I know that some people say that cleaning makes them feel better. Frankly, that’s the last thing I feel like doing when I’m feeling bad. Unless it’s my room. See, I am not the best housekeeper. I’m sure you had no idea, but there it is. SallyGirl is a slob. We keep the public part of the house presentable most of the time, but my side of the bedroom looks like Katrina took a detour. I avoid it like the plague, until I’m feeling pretty crappy. Then I put on my Supremely Sally playlist and get to work, and I really do feel better again. I’m considering making it a permanent thing, the clean half of the room. But then something else will fall apart, and I’m not sure I want to find out what that is. Now that I no longer stuff my face whenever I feel like it (well, except for the powdered donut incident yesterday), and I’m banned from having any kind of credit card for life (so I can’t spend my bad feelings away), I use my room as my chaos outlet.
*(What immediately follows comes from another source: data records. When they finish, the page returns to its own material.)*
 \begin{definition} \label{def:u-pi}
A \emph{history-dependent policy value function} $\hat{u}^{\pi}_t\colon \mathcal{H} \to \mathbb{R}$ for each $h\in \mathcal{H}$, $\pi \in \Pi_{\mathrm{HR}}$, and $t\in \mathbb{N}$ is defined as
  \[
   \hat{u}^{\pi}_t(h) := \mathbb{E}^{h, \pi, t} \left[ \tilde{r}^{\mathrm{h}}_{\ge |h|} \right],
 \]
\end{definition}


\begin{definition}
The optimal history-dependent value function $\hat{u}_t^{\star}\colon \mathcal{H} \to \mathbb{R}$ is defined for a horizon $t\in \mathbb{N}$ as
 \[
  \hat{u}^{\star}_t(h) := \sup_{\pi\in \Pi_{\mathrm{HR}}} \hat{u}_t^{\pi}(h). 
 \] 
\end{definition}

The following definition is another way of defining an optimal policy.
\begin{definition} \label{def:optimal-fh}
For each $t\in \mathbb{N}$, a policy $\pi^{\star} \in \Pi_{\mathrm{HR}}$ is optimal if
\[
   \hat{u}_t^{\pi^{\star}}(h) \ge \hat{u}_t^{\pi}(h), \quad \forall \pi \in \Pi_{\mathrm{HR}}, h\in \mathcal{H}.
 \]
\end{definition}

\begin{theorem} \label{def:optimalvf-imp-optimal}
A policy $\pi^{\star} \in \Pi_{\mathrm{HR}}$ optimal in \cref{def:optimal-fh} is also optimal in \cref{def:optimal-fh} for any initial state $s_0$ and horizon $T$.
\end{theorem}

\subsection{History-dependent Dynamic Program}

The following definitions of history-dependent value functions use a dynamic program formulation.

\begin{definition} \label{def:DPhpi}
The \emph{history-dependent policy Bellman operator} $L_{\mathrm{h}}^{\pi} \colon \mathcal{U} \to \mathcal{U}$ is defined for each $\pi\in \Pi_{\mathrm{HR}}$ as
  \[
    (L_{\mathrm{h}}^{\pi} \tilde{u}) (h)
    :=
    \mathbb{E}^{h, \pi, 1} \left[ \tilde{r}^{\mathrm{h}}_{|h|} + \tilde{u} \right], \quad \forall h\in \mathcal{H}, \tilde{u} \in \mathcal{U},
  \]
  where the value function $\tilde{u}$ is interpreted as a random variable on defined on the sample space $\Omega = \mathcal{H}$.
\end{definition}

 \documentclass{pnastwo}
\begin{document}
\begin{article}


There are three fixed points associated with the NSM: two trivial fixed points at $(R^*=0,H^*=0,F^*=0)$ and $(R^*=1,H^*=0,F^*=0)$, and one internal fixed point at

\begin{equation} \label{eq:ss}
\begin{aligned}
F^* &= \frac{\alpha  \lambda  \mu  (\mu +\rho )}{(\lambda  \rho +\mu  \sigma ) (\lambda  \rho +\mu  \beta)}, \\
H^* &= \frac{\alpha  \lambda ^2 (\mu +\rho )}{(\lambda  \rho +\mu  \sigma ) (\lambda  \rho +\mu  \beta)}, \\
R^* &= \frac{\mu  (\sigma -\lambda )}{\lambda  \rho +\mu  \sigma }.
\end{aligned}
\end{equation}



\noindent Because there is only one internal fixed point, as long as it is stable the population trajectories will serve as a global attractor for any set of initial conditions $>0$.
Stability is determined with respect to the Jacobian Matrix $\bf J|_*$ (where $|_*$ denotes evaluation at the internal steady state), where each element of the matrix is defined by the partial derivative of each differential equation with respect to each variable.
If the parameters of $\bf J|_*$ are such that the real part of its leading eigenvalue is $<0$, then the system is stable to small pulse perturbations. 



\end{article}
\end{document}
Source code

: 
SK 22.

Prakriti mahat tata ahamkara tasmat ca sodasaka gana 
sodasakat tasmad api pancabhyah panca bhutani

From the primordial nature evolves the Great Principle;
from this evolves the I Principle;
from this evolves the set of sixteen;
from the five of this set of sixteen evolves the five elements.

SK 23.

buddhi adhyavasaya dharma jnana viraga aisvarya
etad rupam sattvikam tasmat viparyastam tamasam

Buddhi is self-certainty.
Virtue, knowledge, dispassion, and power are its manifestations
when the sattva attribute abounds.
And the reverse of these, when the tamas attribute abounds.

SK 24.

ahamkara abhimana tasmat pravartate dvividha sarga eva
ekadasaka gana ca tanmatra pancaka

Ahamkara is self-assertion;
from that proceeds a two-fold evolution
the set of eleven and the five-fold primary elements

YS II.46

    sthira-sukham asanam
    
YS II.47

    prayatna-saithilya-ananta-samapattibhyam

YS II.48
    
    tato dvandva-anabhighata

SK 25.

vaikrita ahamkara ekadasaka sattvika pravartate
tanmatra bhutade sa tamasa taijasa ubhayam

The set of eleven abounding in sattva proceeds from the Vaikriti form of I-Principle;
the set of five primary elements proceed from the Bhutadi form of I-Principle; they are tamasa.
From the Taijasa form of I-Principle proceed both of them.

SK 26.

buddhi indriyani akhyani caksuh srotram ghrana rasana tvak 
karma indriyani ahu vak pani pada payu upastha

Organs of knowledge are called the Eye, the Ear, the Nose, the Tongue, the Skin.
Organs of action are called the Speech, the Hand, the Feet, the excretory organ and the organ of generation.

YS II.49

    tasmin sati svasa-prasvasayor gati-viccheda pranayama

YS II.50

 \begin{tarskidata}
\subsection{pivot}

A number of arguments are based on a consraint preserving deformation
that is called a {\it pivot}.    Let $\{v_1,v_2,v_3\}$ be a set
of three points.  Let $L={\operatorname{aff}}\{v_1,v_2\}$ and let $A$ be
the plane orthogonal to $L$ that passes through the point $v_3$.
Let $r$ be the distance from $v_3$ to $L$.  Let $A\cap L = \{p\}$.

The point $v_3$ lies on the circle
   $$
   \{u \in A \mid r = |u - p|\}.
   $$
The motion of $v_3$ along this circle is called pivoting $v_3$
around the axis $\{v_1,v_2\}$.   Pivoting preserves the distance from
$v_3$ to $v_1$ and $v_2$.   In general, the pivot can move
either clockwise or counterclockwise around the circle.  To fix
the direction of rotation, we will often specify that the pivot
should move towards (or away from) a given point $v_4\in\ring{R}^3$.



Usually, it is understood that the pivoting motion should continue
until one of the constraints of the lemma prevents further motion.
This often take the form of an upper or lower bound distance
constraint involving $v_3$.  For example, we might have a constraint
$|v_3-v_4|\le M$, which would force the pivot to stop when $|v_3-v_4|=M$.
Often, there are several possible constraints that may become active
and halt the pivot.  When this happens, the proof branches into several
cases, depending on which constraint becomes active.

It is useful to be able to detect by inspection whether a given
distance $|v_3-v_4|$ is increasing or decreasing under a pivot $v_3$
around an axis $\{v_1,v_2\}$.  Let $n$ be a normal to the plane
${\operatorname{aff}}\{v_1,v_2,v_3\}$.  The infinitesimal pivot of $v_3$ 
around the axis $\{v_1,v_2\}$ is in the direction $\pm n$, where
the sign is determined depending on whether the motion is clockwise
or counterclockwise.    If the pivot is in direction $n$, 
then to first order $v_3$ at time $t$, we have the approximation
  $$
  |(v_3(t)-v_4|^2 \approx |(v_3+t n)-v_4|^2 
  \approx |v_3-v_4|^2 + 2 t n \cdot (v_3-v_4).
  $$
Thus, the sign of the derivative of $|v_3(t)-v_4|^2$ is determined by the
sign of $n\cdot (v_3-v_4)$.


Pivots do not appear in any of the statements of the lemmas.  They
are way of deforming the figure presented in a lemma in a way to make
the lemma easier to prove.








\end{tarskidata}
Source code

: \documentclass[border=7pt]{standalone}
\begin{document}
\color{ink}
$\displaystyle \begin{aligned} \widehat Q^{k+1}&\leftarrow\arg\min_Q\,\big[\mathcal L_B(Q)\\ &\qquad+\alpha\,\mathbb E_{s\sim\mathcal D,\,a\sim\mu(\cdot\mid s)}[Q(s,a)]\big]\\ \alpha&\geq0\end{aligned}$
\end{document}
Why do I feel like I’m lying to myself? Probably because I am. Damn, I hate it when I’m cognizant like that. I am running away from responsibility, and I am running out of places to run away to. I may be forced to start becoming responsible soon. What if I don’t like who I am then? What if I’m not funny anymore? I’m scared to grow up. Maybe I’m pissing my life away while I can. Subconsciously I must be waiting for my husband to turn 36 so I can make sure he’s not going to die and leave me alone like my dad did. Well that’s good news! Three more years until I grow up!
Gosh I hope this crapfest leaves before my birthday party gets here. I hate to be a bummer when company comes!